I believe that the use of proper nouns should be limited if one wishes to create approachable and readable fiction. Like I have already said in a previous article, I find that the use of unfamiliar proper nouns can have a detrimental effect on the reading experience.
For instance, in Tobias Wolff’s Old School, the narrator makes a myriad of references to literary figures early on in the novel:
I knew that Maupasant, whose stories I loved, had been taken up when young by Flaubert and Turgenev; Faulkner by Sherwood Anderson; Hemingway by Fitzgerald and Pound and Gertrude Stein.
The problem here is twofold. Firstly, it is a long and unwieldy sentence. Secondly, if a reader is unfamiliar with these names, he or she is liable to put down the book and never return to it.
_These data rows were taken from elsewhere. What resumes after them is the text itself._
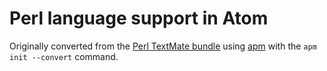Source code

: # Perl language support in Atom

Originally converted from the [Perl TextMate bundle](https://github.com/textmate/per.tmbundle)
using [apm](https://github.com/atom/apm) with the `apm init --convert` command.

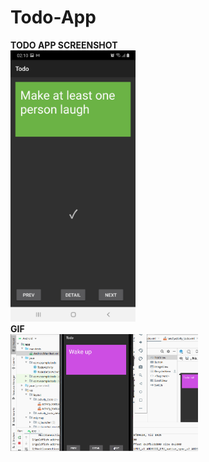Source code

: # Todo-App

<b>TODO APP SCREENSHOT</b>
<br/>
<img src="todo SS.jpg" width="200">
</br>
<b>GIF</b>
<br/>
<img src="todo.gif" width="300">
</br>
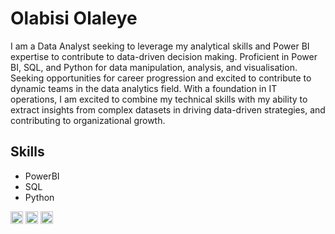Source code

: # Olabisi Olaleye

I am a Data Analyst seeking to leverage my analytical skills and Power BI expertise to contribute to data-driven decision making. Proficient in Power BI, SQL, and Python for data manipulation, analysis, and visualisation. Seeking opportunities for career progression and excited to contribute to dynamic teams in the data analytics field. With a foundation in IT operations, I am excited to combine my technical skills with my ability to extract insights from complex datasets in driving data-driven strategies, and contributing to organizational growth.
## Skills
* PowerBI
* SQL
* Python


[<img src='https://cdn.jsdelivr.net/npm/simple-icons@3.0.1/icons/medium.svg' alt='medium' height='20'>](https://medium.com/@olabisiolaleye)  [<img src='https://cdn.jsdelivr.net/npm/simple-icons@3.0.1/icons/linkedin.svg' alt='linkedin' height='20'>](https://www.linkedin.com/in/https://www.linkedin.com/in/olabisiolaleye/)  [<img src='https://cdn.jsdelivr.net/npm/simple-icons@3.0.1/icons/twitter.svg' alt='twitter' height='20'>](https://twitter.com/ola_tohleye)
On the whole, I find that the use of names are shortcuts that should be avoided when possible. Unless one is writing for a specific audience—say, for an academic journal—then one should keep the general reading public in mind. And, in doing so, one might avoid such references and put it in its place something that is more approachable. After all, proper nouns having different meanings to different folks. Take ‘New York’ for example. To me, it means New York City, a place that encompasses a variety of socioeconomic classes. To someone from England or Chicago, though, New York City could mean an exciting city full of fine dining and high culture. And to someone else, it could very well include rural upstate New York. It helps to add qualifiers so that a reader is guided towards what the writer wishes her to feel or think about a certain topic. Dropping too many names and proper nouns can be jarring and unpleasant to read; if that is the desired effect, then I would recommend the writer choose a different one, unless he wishes to reduce his readership.